The eulogies for its demise were, perhaps, a tad too quick. Hardly two months after filing for bankruptcy, RadioShack, the 94-year-old electronics retailer, is back.
According to a recent New York Times story, the company plans to reinvent itself as a neighborhood convenience store for electronics products. This means that the company will stop selling big-ticket items, such as television sets and laptops. Instead, it will become a store for small-ticket electronics such as batteries and phone chargers.
This is the latest in a series of crises that the company has fended off in recent times. It was close to being liquidated back in February but Standard General, a New York-based hedge fund that owns a majority stake in the company, came up with a cash infusion that saved the company.
Late last month, it was reported to be looking into a sale of customer data for advertisers. “We always believed that when you stripped away its relatively heavy cost structure, and some of the legacy ways they did business, there actually was a core here that was worth saving,” says Soohyung Kim, the hedge fund’s owner, in the Times story.
As part of this core reinvention, the company will also prune its staff by approximately 75% to 7,500 employees and close down a majority of its unprofitable stores located in large metropolitan areas. The Texas-based company plans to focus on cities that have populations between 5,000 and 100,000. In addition, it will also seek more partners for its store-within-a-store concept. Sprint, its first partner, has already opened 1,435 co-branded locations with the electronics retailer.
In corporate history, where economic booms and busts can spell the death knell of entire industries and companies, the electronics retailer has survived an admirable 94 years. But with its latest stab at survival, the company is simply prolonging its demise.
RadioShack’s reinvention strategy is driven by hard analysis and numbers.

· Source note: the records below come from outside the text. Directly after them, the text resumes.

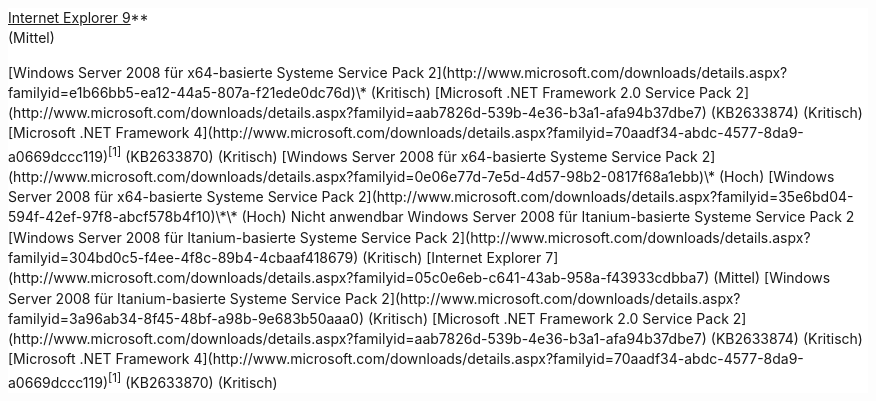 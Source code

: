 [Internet Explorer 9](http://www.microsoft.com/downloads/details.aspx?familyid=c216e01d-2f46-4a46-bdc7-9d0fe98193a3)\*\*  
(Mittel)
</td>
<td style="border:1px solid black;">
[Windows Server 2008 für x64-basierte Systeme Service Pack 2](http://www.microsoft.com/downloads/details.aspx?familyid=e1b66bb5-ea12-44a5-807a-f21ede0dc76d)\*  
(Kritisch)
</td>
<td style="border:1px solid black;">
[Microsoft .NET Framework 2.0 Service Pack 2](http://www.microsoft.com/downloads/details.aspx?familyid=aab7826d-539b-4e36-b3a1-afa94b37dbe7)  
(KB2633874)  
(Kritisch)  
[Microsoft .NET Framework 4](http://www.microsoft.com/downloads/details.aspx?familyid=70aadf34-abdc-4577-8da9-a0669dccc119)<sup>[1]</sup>  
(KB2633870)  
(Kritisch)
</td>
<td style="border:1px solid black;">
[Windows Server 2008 für x64-basierte Systeme Service Pack 2](http://www.microsoft.com/downloads/details.aspx?familyid=0e06e77d-7e5d-4d57-98b2-0817f68a1ebb)\*  
(Hoch)
</td>
<td style="border:1px solid black;">
[Windows Server 2008 für x64-basierte Systeme Service Pack 2](http://www.microsoft.com/downloads/details.aspx?familyid=35e6bd04-594f-42ef-97f8-abcf578b4f10)\*\*  
(Hoch)
</td>
<td style="border:1px solid black;">
Nicht anwendbar
</td>
</tr>
<tr class="alternateRow">
<td style="border:1px solid black;">
Windows Server 2008 für Itanium-basierte Systeme Service Pack 2
</td>
<td style="border:1px solid black;">
[Windows Server 2008 für Itanium-basierte Systeme Service Pack 2](http://www.microsoft.com/downloads/details.aspx?familyid=304bd0c5-f4ee-4f8c-89b4-4cbaaf418679)  
(Kritisch)
</td>
<td style="border:1px solid black;">
[Internet Explorer 7](http://www.microsoft.com/downloads/details.aspx?familyid=05c0e6eb-c641-43ab-958a-f43933cdbba7)  
(Mittel)
</td>
<td style="border:1px solid black;">
[Windows Server 2008 für Itanium-basierte Systeme Service Pack 2](http://www.microsoft.com/downloads/details.aspx?familyid=3a96ab34-8f45-48bf-a98b-9e683b50aaa0)  
(Kritisch)
</td>
<td style="border:1px solid black;">
[Microsoft .NET Framework 2.0 Service Pack 2](http://www.microsoft.com/downloads/details.aspx?familyid=aab7826d-539b-4e36-b3a1-afa94b37dbe7)  
(KB2633874)  
(Kritisch)  
[Microsoft .NET Framework 4](http://www.microsoft.com/downloads/details.aspx?familyid=70aadf34-abdc-4577-8da9-a0669dccc119)<sup>[1]</sup>  
(KB2633870)  
(Kritisch)
</td>
<td style="border:1px solid black;">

According to the company’s chief executive officer, the company’s stores in small-town America are profitable. This is unlike the company’s presence in Manhattan, which is largely unprofitable and will be slashed to three stores from 30. The electronics retailer’s current strategy seems to be based off of Wal-Mart’s initial days when Sam Walton opened profitable stores in small towns. RadioShack is doubling down on its offline presence to sustain growth and revenues. In effect, the company’s strategy harks back to the Sam Walton era without accounting for changes in consumer habits.
“RadioShack is part of the neighborhood. We are the ‘go to’ store for electronics,” Ron Garrique, the company’s new chief executive officer, is quoted in the Times story. The only problem is that the neighborhood is changing.
As has been evident for quite some time, there has been a ceaseless shift away from the offline world to the relative convenience of online retail. A number of offline retailers, such as Best Buy, are struggling to adapt to this change. RadioShack itself is a casualty of this shift.
The company worsened its problems with its lack of a coherent growth strategy. Small-town America, the company’s target demographic, is also changing. Broadband Internet served up by leading technology players can only mean growth for e-commerce prospects.
Still, one could argue that the company has sufficient brand recall value and history to attract a certain type of customer in small-town America. As a brand, RadioShack has always been known for its willingness to experiment with product mix and for being at the forefront of the electronics revolution.
But that will change when the store steps into commodity territory. The store’s current product mix dilutes RadioShack’s brand identity and significantly reduces profit margins. The chain’s store-within-a-store concept confuses RadioShack’s image in the customer’s mind and sacrifices its brand image to benefit other companies.
The problem of profits and a dwindling customer base
What’s more, there is the case for profit margins. By itself, the commodity business is not such a bad idea. After all, a number of successful retailers, such as Walgreens, have used a similar strategy to drive attractive profits.
In this model, scale is necessary to drive significant profits. A large number of retailers that work in this industry realize this and maximize their physical footprint. RadioShack does not have a clear strategy (or funds) for expansion of its offline footprint. Its product choice also means that the company will work on thin profit margins for its products.
Finally, there is the problem of a declining customer base. According to research from the Brookings Institution, the population of small-town America has been declining as an increasing number of workers migrate to big cities in search of job opportunities with the seismic shifts in the economy. The population slowdown will translate into reduced profits for RadioShack.
There is no doubt that RadioShack is an institution and deserves another chance to survive in one form or another. But the pioneering electronics retailer may not live for long, if it chooses to go with a strategy that is oblivious to changing times.